Last weekend I went to puppy yoga. Yes, it’s exactly what it sounds like: gentle stretching, tiny paws wandering from mat to mat and a pile of absurdly adorable 8-week-old labs and golden retrievers weaving through poses, collapsing into laps and delivering one dopamine hit after another.
It was joyful, hilarious and weirdly moving. Everyone in the room was smiling like they’d been handed a fluffy prescription for joy.
Since then I keep going back to it.
Rewatching a video of a puppy curled up in someone’s lap. Scrolling through my camera roll just to see those soft, squishy faces. Looping the whole experience in my head when I need a boost.
Because it felt good.
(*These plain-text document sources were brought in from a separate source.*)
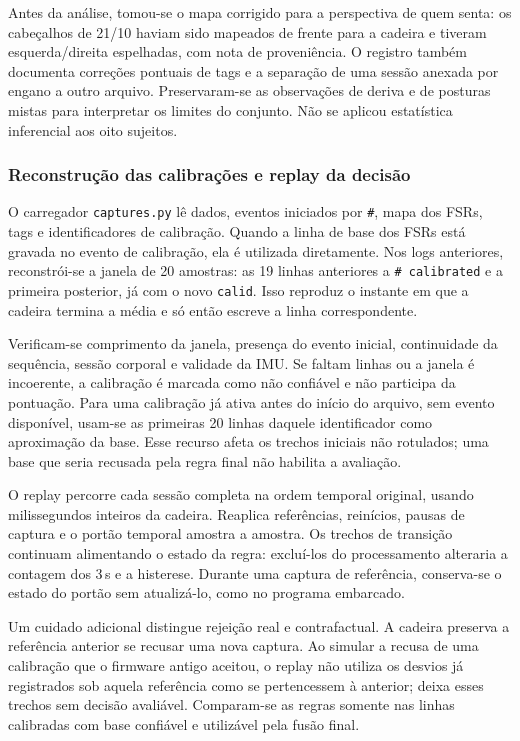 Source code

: Antes da análise, tomou-se o mapa corrigido para a perspectiva de
quem senta: os cabeçalhos de 21/10 haviam sido mapeados de frente
para a cadeira e tiveram esquerda/direita espelhadas, com nota de
proveniência. O registro também documenta correções pontuais de tags
e a separação de uma sessão anexada por engano a outro arquivo.
Preservaram-se as observações de deriva e de posturas mistas para
interpretar os limites do conjunto. Não se aplicou estatística
inferencial aos oito sujeitos.

\subsubsection{Reconstrução das calibrações e replay da decisão}

O carregador \texttt{captures.py} lê dados, eventos iniciados por
\texttt{\#}, mapa dos FSRs, tags e identificadores de calibração.
Quando a linha de base dos FSRs está gravada no evento de calibração,
ela é utilizada diretamente. Nos logs anteriores, reconstrói-se a
janela de 20 amostras: as 19 linhas anteriores a
\texttt{\# calibrated} e a primeira posterior, já com o novo
\texttt{calid}. Isso reproduz o instante em que a cadeira termina
a média e só então escreve a linha correspondente.

Verificam-se comprimento da janela, presença do evento inicial,
continuidade da sequência, sessão corporal e validade da IMU. Se
faltam linhas ou a janela é incoerente, a calibração é marcada como
não confiável e não participa da pontuação. Para uma calibração já
ativa antes do início do arquivo, sem evento disponível, usam-se as
primeiras 20 linhas daquele identificador como aproximação da base.
Esse recurso afeta os trechos iniciais não rotulados; uma base que
seria recusada pela regra final não habilita a avaliação.

O replay percorre cada sessão completa na ordem temporal original,
usando milissegundos inteiros da cadeira. Reaplica referências,
reinícios, pausas de captura e o portão temporal amostra a amostra.
Os trechos de transição continuam alimentando o estado da regra:
excluí-los do processamento alteraria a contagem dos 3\,s e a
histerese. Durante uma captura de referência, conserva-se o estado
do portão sem atualizá-lo, como no programa embarcado.

Um cuidado adicional distingue rejeição real e contrafactual. A
cadeira preserva a referência anterior se recusar uma nova captura.
Ao simular a recusa de uma calibração que o firmware antigo aceitou,
o replay não utiliza os desvios já registrados sob aquela referência
como se pertencessem à anterior; deixa esses trechos sem decisão
avaliável. Comparam-se as regras somente nas linhas calibradas com
base confiável e utilizável pela fusão final.

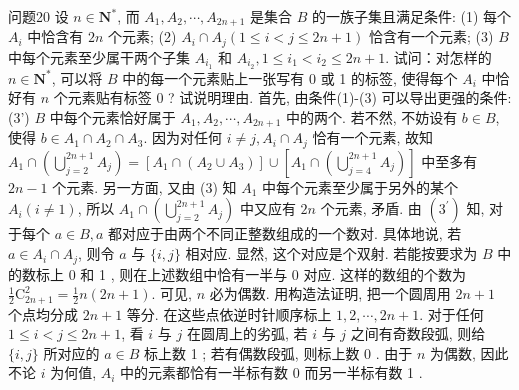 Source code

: 问题20 设 $n \in \mathbf{N}^*$, 而 $A_1, A_2, \cdots, A_{2 n+1}$ 是集合 $B$ 的一族子集且满足条件:
(1) 每个 $A_i$ 中恰含有 $2 n$ 个元素;
(2) $A_i \cap A_j(1 \leqslant i<j \leqslant 2 n+1)$ 恰含有一个元素;
(3) $B$ 中每个元素至少属干两个子集 $A_{i_1}$ 和 $A_{i_2}, 1 \leqslant i_1<i_2 \leqslant 2 n+1$.
试问：对怎样的 $n \in \mathbf{N}^*$, 可以将 $B$ 中的每一个元素贴上一张写有 0 或 1 的标签, 使得每个 $A_i$ 中恰好有 $n$ 个元素贴有标签 0 ? 试说明理由.
首先, 由条件(1)-(3) 可以导出更强的条件: (3') $B$ 中每个元素恰好属于 $A_1, A_2, \cdots, A_{2 n+1}$ 中的两个.
若不然, 不妨设有 $b \in B$, 使得 $b \in A_1 \cap A_2 \cap A_3$. 因为对任何 $i \neq j, A_i \cap A_j$ 恰有一个元素, 故知 $A_1 \cap\left(\bigcup_{j=2}^{2 n+1} A_j\right)= \left[A_1 \cap\left(A_2 \cup A_3\right)\right] \cup\left[A_1 \cap\left(\bigcup_{j=4}^{2 n+1} A_j\right)\right]$ 中至多有 $2 n-1$ 个元素.
另一方面, 又由 (3) 知 $A_1$ 中每个元素至少属于另外的某个 $A_i(i \neq 1)$, 所以 $A_1 \cap\left(\bigcup_{j=2}^{2 n+1} A_j\right)$ 中又应有 $2 n$ 个元素, 矛盾.
由 $\left(3^{\prime}\right)$ 知, 对于每个 $a \in B, a$ 都对应于由两个不同正整数组成的一个数对.
具体地说, 若 $a \in A_i \cap A_j$, 则令 $a$ 与 $\{i, j\}$ 相对应.
显然, 这个对应是个双射.
若能按要求为 $B$ 中的数标上 0 和 1 , 则在上述数组中恰有一半与 0 对应.
这样的数组的个数为 $\frac{1}{2} \mathrm{C}_{2 n+1}^2=\frac{1}{2} n(2 n+1)$. 可见, $n$ 必为偶数.
用构造法证明, 把一个圆周用 $2 n+1$ 个点均分成 $2 n+1$ 等分.
在这些点依逆时针顺序标上 $1,2, \cdots, 2 n+1$. 对于任何 $1 \leqslant i<j \leqslant 2 n+1$, 看 $i$ 与 $j$ 在圆周上的劣弧, 若 $i$ 与 $j$ 之间有奇数段弧, 则给 $\{i, j\}$ 所对应的 $a \in B$ 标上数 1 ; 若有偶数段弧, 则标上数 0 . 由于 $n$ 为偶数, 因此不论 $i$ 为何值, $A_i$ 中的元素都恰有一半标有数 0 而另一半标有数 1 .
And I want to feel it again.
That’s dopamine doing its thing—not just in the moment but in the memory. It’s what pulls you back for another look, another laugh, another hit.
Dopamine fuels the feels. And the feels turn moments into memories.
And it got me thinking—what if more marketing were designed that way?
Not just for the click, but for the feels.
That’s what I’m designing for now.
Not just attention, but connection. The kind of moment that stays with you—because you felt it.
The best experiences linger. Like tiny puppy paws on a yoga mat. Not hype. Just heart.
Because when something feels that good, you carry it with you—long after you roll up your mat.